Somente depois da Guerra do Paraguai é que aparece um movimento sistematizado para a libertação dos escravos. Embora uma necessidade dos novos tempos, um exigência de agilização da economia, também reflexo político da nova mentalidade que os 20 mil negros "vadios" que voltaram da guerra, com a oficialidade transformada em representação do heroísmo nacional, implantaram na discussão política. O próprio Partido Republicano - que nem sempre ou poucas vezes é pelo fim da escravidão - vai ser veículos em seus clubes e jornais par inúmeras manifestações abolicionista.
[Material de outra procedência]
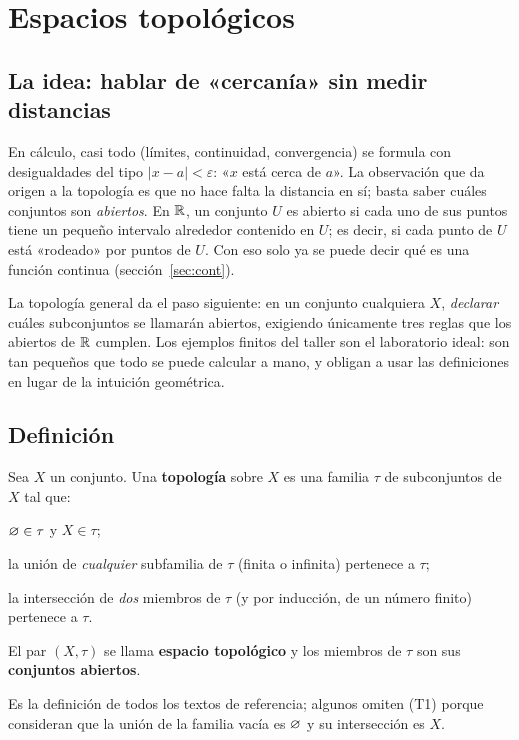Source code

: \section{Espacios topológicos}

\subsection{La idea: hablar de «cercanía» sin medir distancias}
En cálculo, casi todo (límites, continuidad, convergencia) se formula con desigualdades del tipo $|x-a|<\varepsilon$:
«$x$ está cerca de $a$». La observación que da origen a la topología es que no hace falta la distancia en sí; basta
saber cuáles conjuntos son \emph{abiertos}. En $\R$, un conjunto $U$ es abierto si cada uno de sus puntos tiene un
pequeño intervalo alrededor contenido en $U$; es decir, si cada punto de $U$ está «rodeado» por puntos de $U$.
Con eso solo ya se puede decir qué es una función continua (sección~\ref{sec:cont}).

La topología general da el paso siguiente: en un conjunto cualquiera $X$, \emph{declarar} cuáles subconjuntos se
llamarán abiertos, exigiendo únicamente tres reglas que los abiertos de $\R$ cumplen. Los ejemplos finitos del taller
son el laboratorio ideal: son tan pequeños que todo se puede calcular a mano, y obligan a usar las definiciones en
lugar de la intuición geométrica.

\subsection{Definición}
\begin{definicion}
Sea $X$ un conjunto. Una \textbf{topología} sobre $X$ es una familia $\tau$ de subconjuntos de $X$ tal que:
\begin{description}[leftmargin=1.4cm,labelwidth=1.0cm,itemsep=0.1em]
\item[(T1)] $\vac\in\tau$ y $X\in\tau$;
\item[(T2)] la unión de \emph{cualquier} subfamilia de $\tau$ (finita o infinita) pertenece a $\tau$;
\item[(T3)] la intersección de \emph{dos} miembros de $\tau$ (y por inducción, de un número finito) pertenece a $\tau$.
\end{description}
El par $(X,\tau)$ se llama \textbf{espacio topológico} y los miembros de $\tau$ son sus \textbf{conjuntos abiertos}.
\end{definicion}
Es la definición de todos los textos de referencia; algunos omiten (T1) porque consideran que la unión de
la familia vacía es $\vac$ y su intersección es $X$.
O café foi a fonte de riqueza que sustentou a guerra; os negros a força de trabalho que criou essa riqueza. Agora o Império esta as portas do confronto entre a força de trabalho que foi transferida para o Paraguai para ganhar a guerra e os donos da produção que sustentaram o Exército empenhando suas safras e doando seu ouro. Em meio a isso, nasceu um Exército popular em sua origem; processou-se uma matança que reduziu a população negra em 40%; estimulou-se a implantação de indústrias; e, sobretudo, o Império atrelou-se a Inglaterra, aumentando suas dívidas de 17 737 520 libras de 1825 a 1865 para 63 241 620 ao fim de 1889; e, ainda, se alguém se impressionar, matou 75% do povo paraguaio.
É só esperar a abolição. E a queda do Império.